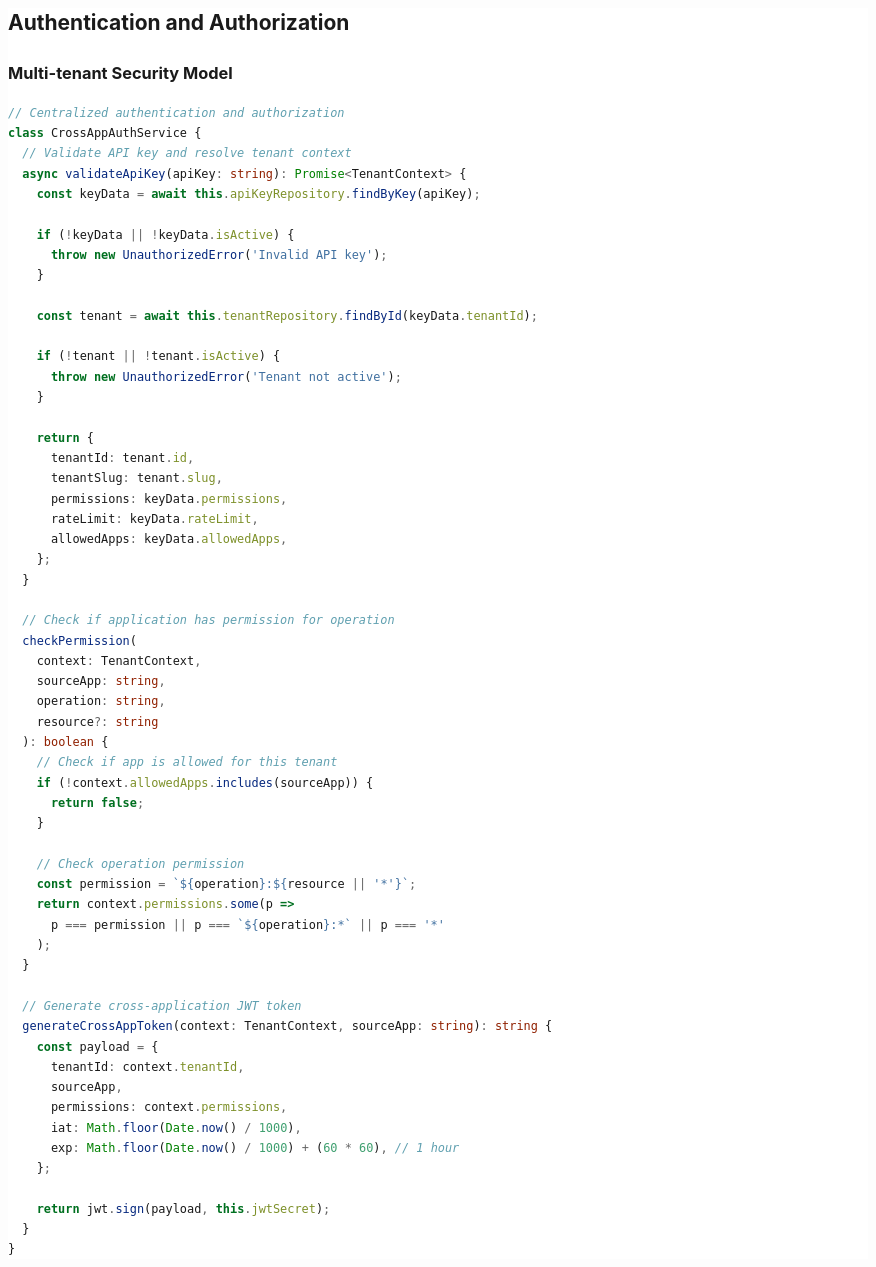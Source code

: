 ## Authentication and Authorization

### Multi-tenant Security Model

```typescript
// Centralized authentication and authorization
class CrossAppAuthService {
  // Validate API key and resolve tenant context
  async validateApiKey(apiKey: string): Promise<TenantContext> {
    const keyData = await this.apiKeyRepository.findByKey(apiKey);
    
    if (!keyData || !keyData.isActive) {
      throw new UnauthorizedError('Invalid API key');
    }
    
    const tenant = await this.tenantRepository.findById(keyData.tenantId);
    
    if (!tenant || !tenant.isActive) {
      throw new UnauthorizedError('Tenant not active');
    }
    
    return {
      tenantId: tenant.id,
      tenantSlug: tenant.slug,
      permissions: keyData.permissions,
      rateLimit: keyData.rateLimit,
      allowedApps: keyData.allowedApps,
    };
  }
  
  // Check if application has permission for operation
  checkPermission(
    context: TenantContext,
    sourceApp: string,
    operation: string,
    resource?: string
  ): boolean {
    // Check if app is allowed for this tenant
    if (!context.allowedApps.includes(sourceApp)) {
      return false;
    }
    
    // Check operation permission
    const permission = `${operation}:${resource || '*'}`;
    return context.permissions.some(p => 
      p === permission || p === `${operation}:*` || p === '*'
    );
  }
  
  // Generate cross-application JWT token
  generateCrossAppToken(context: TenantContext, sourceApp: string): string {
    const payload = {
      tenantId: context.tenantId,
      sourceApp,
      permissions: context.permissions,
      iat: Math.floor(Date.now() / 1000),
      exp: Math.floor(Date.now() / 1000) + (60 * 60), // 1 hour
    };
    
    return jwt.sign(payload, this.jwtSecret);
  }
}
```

— Task statement —
Say how many lines in the records above hold "allowedApps", and give no other text.

— Answer —
2